Whether or not an over-the-counter product actually contains hCG, doctors have concerns about the safety of dietary supplements. The FDA does not regulate food supplements the way it regulates prescription drugs. So trying to figure out if a particular product is safe can be confusing.

Internet sites selling hCG products online, for example, often do not list the ingredients in their product. Even when ingredients are clearly listed on the package, there is no guarantee that the contents are exactly what the package says. Supplements can contain too much or too little of the ingredient you want—or none at all. They can contain potentially harmful substances that aren’t listed on the label. Evena product labeled “natural” is not necessarily safe.

The FDA and the Federal Trade Commission (FTC) recently warned companies that sell homeopathic hCG products that they are breaking the law by selling drugs that have not been approved, and by making unproven claims about their effects. The FDA and FTC also caution that these products may be unsafe.

What about the 500-calorie diet?

A 500-calorie diet makes it hard to meet our nutritional needs. We need more than 40 different nutrients for good health and should be eating 5 to 9 servings of fruits and vegetables a day. Multivitamins are not a solution to eating a poor diet. A very low-calorie diet can also cause gallstones, an irregular heartbeat, and other health problems.

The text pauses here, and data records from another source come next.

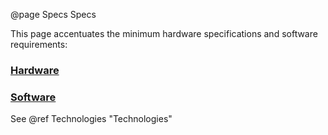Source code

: @page Specs Specs

This page accentuates the minimum hardware specifications and software requirements:

<h3><a href="https://en.wikipedia.org/wiki/Computer_hardware"> Hardware </a></h3>

<h3><a href="https://en.wikipedia.org/wiki/Software"> Software </a></h3>

See @ref Technologies "Technologies"
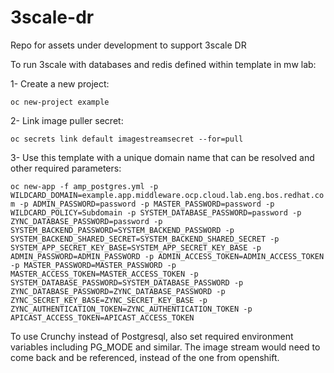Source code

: # 3scale-dr
Repo for assets under development to support 3scale DR

To run 3scale with databases and redis defined within template in mw lab:

1- Create a new project:

`oc new-project example`

2- Link image puller secret:

`oc secrets link default imagestreamsecret --for=pull`

3- Use this template with a unique domain name that can be resolved and other required parameters:

`oc new-app -f amp_postgres.yml -p WILDCARD_DOMAIN=example.app.middleware.ocp.cloud.lab.eng.bos.redhat.com -p ADMIN_PASSWORD=password -p MASTER_PASSWORD=password -p WILDCARD_POLICY=Subdomain -p SYSTEM_DATABASE_PASSWORD=password -p ZYNC_DATABASE_PASSWORD=password -p SYSTEM_BACKEND_PASSWORD=SYSTEM_BACKEND_PASSWORD -p SYSTEM_BACKEND_SHARED_SECRET=SYSTEM_BACKEND_SHARED_SECRET -p SYSTEM_APP_SECRET_KEY_BASE=SYSTEM_APP_SECRET_KEY_BASE -p ADMIN_PASSWORD=ADMIN_PASSWORD -p ADMIN_ACCESS_TOKEN=ADMIN_ACCESS_TOKEN -p MASTER_PASSWORD=MASTER_PASSWORD -p MASTER_ACCESS_TOKEN=MASTER_ACCESS_TOKEN -p SYSTEM_DATABASE_PASSWORD=SYSTEM_DATABASE_PASSWORD -p ZYNC_DATABASE_PASSWORD=ZYNC_DATABASE_PASSWORD -p ZYNC_SECRET_KEY_BASE=ZYNC_SECRET_KEY_BASE -p ZYNC_AUTHENTICATION_TOKEN=ZYNC_AUTHENTICATION_TOKEN -p APICAST_ACCESS_TOKEN=APICAST_ACCESS_TOKEN`

To use Crunchy instead of Postgresql, also set required environment variables including PG_MODE and similar. The image stream would need to come back and be referenced, instead of the one from openshift.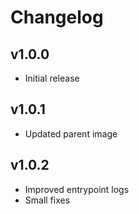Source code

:# Changelog

## v1.0.0

- Initial release

## v1.0.1

- Updated parent image

## v1.0.2

- Improved entrypoint logs
- Small fixes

Some people with health problems related to their weight might be candidates for a very low-calorie diet, but they must be carefully supervised by a health professional.

Losing Weight Safely

Doctors agree that the best way to lose extra pounds and keep them off is to eat a healthy diet with plenty of whole grains, vegetables—including legumes like peas and beans—and fresh fruits, and to limit fried foods or fatty meat products. Drinking water instead of sugary sodas and being sure to exercise for 30 minutes a day, most days of the week, are also key.